If $S=a_{1}+a_{2}+a_{3}+\ldots+a_{n}+\ldots$, is it true that $$S=a_{1}+0+a_{2}+0+a_{3}+0+\ldots+a_{n}+0+\ldots\ ?$$
I think the second series $S'_{n} \not =S_{n}$, so it is false. But I'm not sure about that because when $n$ becomes larger and larger, it seems to be the same.
If $S_n=\sum\limits_{t=1}^{n}{a_n}$ converges to $S$.
Let $b_n=a_1+0+a_2+0+\cdots$ upto $n$ terms. Then $$b_n=\left\{\begin{array}{cc}a_{\frac n2}& n \text{ is even} \\ a_{\frac{n+1}{2}} & n \text{ is odd} \end{array}\right.$$
Now observe that $b_{2n}\rightarrow S$ and $b_{2n+1}\rightarrow S$.
Lemma: Let $t_n$ be a sequence, if $t_{2n}\rightarrow t$ and $t_{2n+1}\rightarrow t$, then $t_n \rightarrow t$.
Use the lemma to observe that $b_n\rightarrow S$.

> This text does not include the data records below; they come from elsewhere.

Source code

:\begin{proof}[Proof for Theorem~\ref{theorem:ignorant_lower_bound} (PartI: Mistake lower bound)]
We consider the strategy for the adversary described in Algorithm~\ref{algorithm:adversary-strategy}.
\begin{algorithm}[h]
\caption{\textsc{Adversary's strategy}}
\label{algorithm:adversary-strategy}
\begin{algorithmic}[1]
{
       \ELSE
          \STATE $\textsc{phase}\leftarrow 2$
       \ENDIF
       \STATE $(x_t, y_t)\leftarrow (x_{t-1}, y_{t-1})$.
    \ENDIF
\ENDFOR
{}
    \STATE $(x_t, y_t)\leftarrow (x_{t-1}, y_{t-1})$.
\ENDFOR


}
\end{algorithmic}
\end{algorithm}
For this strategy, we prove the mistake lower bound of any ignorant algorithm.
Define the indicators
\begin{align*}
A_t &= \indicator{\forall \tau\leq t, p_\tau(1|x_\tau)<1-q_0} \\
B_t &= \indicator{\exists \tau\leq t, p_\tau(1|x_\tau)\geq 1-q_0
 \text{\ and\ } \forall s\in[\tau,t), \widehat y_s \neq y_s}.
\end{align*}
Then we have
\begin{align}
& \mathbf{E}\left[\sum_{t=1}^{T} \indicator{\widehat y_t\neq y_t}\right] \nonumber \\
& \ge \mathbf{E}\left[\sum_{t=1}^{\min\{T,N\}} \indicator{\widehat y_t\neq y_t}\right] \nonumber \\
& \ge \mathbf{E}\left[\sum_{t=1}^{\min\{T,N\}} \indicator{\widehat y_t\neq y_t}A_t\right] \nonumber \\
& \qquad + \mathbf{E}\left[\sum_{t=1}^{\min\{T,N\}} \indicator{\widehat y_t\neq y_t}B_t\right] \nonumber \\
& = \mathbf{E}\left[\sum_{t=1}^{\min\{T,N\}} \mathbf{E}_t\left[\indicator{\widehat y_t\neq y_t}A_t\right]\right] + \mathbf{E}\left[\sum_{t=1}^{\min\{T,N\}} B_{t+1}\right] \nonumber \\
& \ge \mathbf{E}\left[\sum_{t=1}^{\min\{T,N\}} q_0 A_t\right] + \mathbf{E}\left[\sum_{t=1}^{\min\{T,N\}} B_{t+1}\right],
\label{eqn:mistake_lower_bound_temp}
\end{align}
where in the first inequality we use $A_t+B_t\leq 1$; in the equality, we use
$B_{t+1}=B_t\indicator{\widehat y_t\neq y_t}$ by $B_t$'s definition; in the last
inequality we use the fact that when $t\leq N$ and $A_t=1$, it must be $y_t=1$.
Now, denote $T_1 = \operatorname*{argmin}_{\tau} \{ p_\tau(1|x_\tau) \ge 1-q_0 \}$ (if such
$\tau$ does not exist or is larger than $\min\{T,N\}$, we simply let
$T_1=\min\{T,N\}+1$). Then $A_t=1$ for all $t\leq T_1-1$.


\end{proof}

But the question on whether the two sequences are equal can have different answers when we change perspective of equality. The terms are not equal, both converges to same limit etc.
If $S_n$ is not convergent, we can obtain bizarre results like $1+1+1+\cdots =1+(1+-1)+1+(1+-1)+\cdots=2+2+2+\cdots$.